Critics liked the book's setting, with Rollespilsmagasinet Fønix praising the thoroughness of the coverage of Atlanta and the descriptions of the supernatural inhabitants and history, while Casus Belli thought it was a good setting sourcebook in the style of Vampire: The Masquerades By Night series of city books, and that it gives readers a good sense of what a necropolis can look like. The atmosphere and style were also well received: the Italian magazine Computer + Videogiochi liked the dark tone, and Rollespilsmagasinet Fønix found the gothic style and laid-back atmosphere appealing. The book was also praised for its cross-over potential between different World of Darkness games due to its coverage of an Atlanta vampire community and its compatibility with the other games in the series; Rollespilsmagasinet Fønix wished to see that type of cross-over possibility more often in World of Darkness books.
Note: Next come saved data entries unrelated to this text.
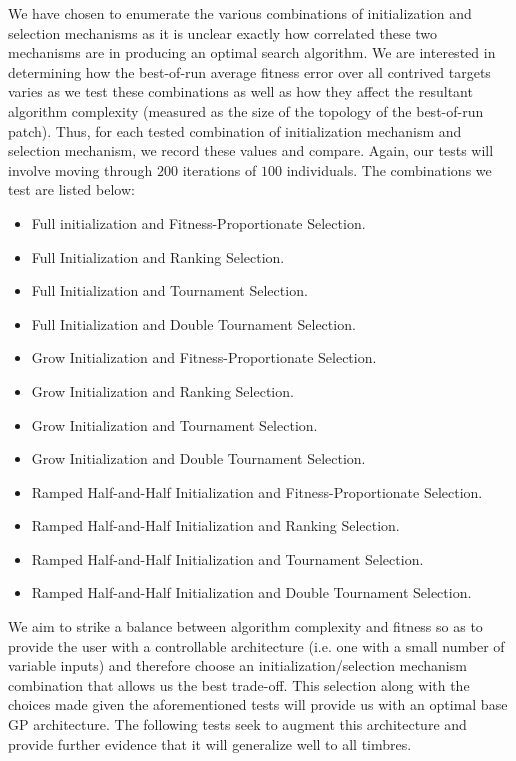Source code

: \documentclass[12pt]{report} 	%
\numberwithin{figure}{chapter}
\numberwithin{table}{chapter}
\numberwithin{equation}{chapter}
\begin{document}
\begin{flushleft}
We have chosen to enumerate the various combinations of initialization and selection mechanisms as it is unclear exactly how correlated these two mechanisms are in producing an optimal search algorithm. We are interested in determining how the best-of-run average fitness error over all contrived targets varies as we test these combinations as well as how they affect the resultant algorithm complexity (measured as the size of the topology of the best-of-run patch). Thus, for each tested combination of initialization mechanism and selection mechanism, we record these values and compare. Again, our tests will involve moving through $200$ iterations of $100$ individuals. The combinations we test are listed below:
\begin{itemize}
\item Full initialization and Fitness-Proportionate Selection.
\item Full Initialization and Ranking Selection.
\item Full Initialization and Tournament Selection.
\item Full Initialization and Double Tournament Selection.
\item Grow Initialization and Fitness-Proportionate Selection.
\item Grow Initialization and Ranking Selection.
\item Grow Initialization and Tournament Selection.
\item Grow Initialization and Double Tournament Selection.
\item Ramped Half-and-Half Initialization and Fitness-Proportionate Selection.
\item Ramped Half-and-Half Initialization and Ranking Selection.
\item Ramped Half-and-Half Initialization and Tournament Selection.
\item Ramped Half-and-Half Initialization and Double Tournament Selection.
\end{itemize}
We aim to strike a balance between algorithm complexity and fitness so as to provide the user with a controllable architecture (i.e. one with a small number of variable inputs) and therefore choose an initialization/selection mechanism combination that allows us the best trade-off. This selection along with the choices made given the aforementioned tests will provide us with an optimal base GP architecture. The following tests seek to augment this architecture and provide further evidence that it will generalize well to all timbres.


\end{flushleft}
\end{document}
The book's cover art was influential on game designer Shane Lacy Hensley: he saw Brom painting it at Gen Con '94, and the horror of the Confederate vampire depicted left such an impression on him that he kept thinking about it throughout his fourteen-hour drive home from the convention, as he began to envision a game about zombies and cowboys. He wrote a draft based on the concept, which eventually became the Western game Deadlands. Pinnacle Entertainment Group released it in 1996 as its first role-playing game, and also used cover art by Brom.